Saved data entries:
==========
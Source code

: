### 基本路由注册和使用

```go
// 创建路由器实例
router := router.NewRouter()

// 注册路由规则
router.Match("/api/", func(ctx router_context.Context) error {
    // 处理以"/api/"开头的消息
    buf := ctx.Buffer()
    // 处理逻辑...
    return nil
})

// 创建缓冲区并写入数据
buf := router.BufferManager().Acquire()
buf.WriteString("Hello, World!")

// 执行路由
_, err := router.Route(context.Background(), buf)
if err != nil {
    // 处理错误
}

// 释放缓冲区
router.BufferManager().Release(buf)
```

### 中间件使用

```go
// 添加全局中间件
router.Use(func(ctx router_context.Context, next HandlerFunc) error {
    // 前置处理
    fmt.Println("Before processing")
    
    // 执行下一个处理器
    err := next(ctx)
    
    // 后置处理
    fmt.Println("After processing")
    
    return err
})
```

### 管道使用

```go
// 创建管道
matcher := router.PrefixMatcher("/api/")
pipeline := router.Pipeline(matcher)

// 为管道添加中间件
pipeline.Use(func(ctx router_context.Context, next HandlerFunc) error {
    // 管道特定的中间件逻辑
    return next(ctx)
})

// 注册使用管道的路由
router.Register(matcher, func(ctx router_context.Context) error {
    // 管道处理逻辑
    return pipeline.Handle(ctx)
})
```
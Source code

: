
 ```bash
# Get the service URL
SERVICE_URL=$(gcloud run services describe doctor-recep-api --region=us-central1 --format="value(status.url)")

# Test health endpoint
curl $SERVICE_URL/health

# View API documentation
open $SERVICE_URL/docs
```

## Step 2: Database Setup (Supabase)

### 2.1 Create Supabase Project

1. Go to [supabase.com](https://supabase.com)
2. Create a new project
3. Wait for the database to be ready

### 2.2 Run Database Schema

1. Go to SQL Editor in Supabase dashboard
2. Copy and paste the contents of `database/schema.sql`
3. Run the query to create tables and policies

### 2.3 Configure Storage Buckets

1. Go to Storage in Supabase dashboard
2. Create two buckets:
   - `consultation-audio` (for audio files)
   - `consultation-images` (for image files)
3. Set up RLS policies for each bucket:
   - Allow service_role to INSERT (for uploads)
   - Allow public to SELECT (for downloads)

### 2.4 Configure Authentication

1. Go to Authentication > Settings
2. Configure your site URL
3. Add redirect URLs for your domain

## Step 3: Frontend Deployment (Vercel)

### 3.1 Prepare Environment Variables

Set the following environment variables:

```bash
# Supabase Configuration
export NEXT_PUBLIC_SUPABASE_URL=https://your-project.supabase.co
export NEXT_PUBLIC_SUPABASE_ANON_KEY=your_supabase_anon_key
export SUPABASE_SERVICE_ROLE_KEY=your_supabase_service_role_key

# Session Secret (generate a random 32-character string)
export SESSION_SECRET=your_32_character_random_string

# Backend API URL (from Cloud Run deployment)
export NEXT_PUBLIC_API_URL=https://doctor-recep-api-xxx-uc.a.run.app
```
==========
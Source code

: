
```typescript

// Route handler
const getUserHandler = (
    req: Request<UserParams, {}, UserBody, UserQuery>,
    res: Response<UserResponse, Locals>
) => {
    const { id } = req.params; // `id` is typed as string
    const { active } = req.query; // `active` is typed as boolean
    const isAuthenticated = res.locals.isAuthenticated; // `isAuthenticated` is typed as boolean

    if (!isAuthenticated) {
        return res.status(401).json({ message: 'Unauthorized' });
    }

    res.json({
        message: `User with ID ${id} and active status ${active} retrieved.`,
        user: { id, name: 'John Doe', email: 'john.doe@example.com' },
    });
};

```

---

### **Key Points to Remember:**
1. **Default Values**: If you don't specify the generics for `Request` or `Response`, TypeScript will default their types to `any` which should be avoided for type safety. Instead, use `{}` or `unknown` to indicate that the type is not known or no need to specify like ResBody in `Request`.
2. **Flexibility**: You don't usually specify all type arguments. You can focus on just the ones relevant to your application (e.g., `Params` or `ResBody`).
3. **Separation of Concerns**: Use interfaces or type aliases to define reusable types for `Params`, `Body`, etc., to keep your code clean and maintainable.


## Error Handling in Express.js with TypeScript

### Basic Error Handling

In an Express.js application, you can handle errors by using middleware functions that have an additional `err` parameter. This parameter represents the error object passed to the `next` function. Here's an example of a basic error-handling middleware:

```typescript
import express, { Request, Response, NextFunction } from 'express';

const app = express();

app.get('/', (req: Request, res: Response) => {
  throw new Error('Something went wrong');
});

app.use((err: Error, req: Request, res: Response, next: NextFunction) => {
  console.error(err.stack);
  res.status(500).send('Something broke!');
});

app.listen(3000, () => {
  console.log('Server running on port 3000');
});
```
==========
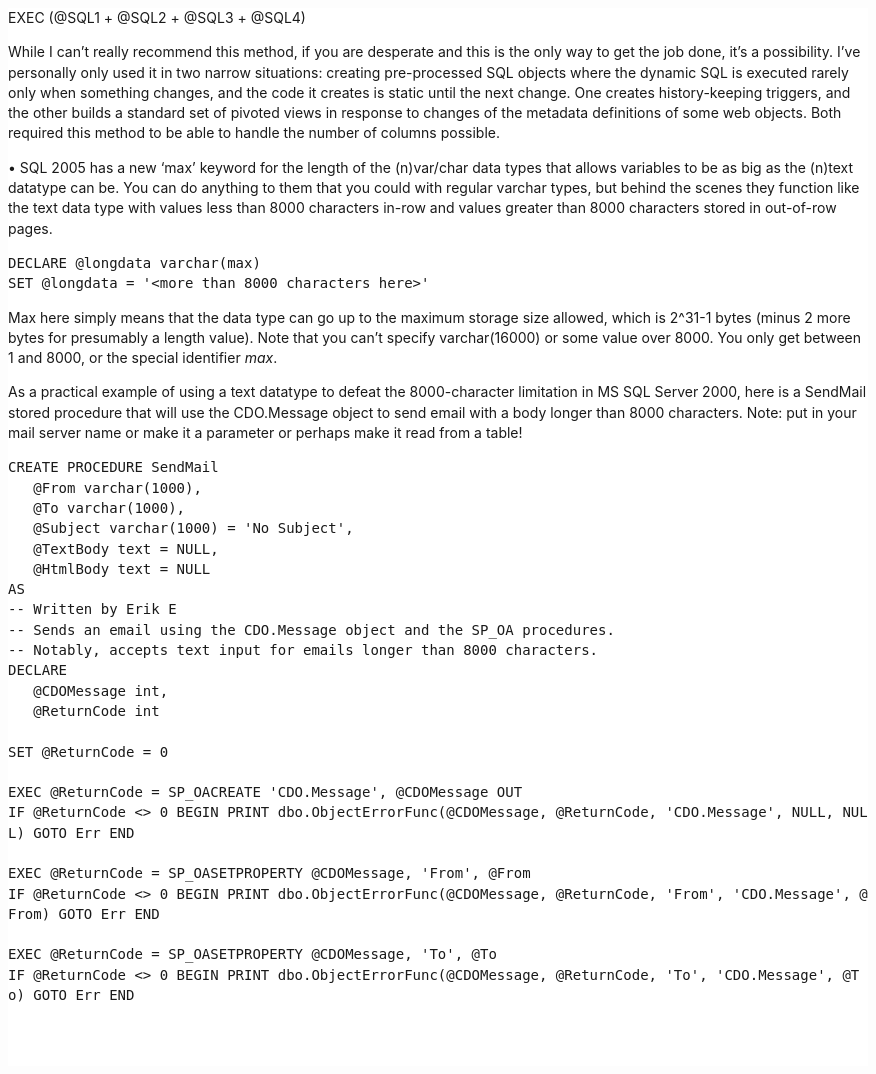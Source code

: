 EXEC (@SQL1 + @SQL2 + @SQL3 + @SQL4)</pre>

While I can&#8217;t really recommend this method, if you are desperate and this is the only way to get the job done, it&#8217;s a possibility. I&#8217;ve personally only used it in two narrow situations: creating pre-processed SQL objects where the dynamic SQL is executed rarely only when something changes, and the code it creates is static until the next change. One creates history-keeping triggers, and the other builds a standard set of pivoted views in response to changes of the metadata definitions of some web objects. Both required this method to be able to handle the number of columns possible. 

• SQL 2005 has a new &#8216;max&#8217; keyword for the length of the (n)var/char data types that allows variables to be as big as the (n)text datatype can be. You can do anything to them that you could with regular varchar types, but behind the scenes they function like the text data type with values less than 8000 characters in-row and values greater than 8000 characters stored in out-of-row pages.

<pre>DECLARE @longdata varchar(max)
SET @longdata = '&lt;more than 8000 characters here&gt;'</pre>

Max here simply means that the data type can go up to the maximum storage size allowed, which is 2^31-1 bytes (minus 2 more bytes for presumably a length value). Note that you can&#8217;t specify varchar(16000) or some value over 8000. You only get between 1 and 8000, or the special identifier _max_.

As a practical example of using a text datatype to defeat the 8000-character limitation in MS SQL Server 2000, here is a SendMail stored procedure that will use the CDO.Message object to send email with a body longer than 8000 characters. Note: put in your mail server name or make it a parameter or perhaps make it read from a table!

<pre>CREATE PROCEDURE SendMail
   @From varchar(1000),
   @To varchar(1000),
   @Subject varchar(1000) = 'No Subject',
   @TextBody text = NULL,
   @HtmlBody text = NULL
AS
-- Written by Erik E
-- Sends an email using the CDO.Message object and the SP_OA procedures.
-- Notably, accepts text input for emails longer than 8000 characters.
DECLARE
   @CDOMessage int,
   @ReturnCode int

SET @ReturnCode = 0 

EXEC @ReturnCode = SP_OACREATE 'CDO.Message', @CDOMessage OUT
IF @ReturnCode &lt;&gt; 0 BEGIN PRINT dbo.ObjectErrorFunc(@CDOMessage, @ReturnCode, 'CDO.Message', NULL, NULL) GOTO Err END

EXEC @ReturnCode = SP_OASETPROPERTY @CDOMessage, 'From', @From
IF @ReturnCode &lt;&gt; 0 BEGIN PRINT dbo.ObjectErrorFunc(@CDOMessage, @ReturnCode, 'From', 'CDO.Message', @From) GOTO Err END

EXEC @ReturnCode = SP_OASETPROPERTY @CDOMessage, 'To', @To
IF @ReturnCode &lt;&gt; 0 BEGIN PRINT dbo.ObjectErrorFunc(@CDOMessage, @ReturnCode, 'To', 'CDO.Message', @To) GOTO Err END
==========
### Exercise objective
From the data above, gather every line that includes the word "processing".

### Task solution
    fmt.Println("Before processing")
    fmt.Println("After processing")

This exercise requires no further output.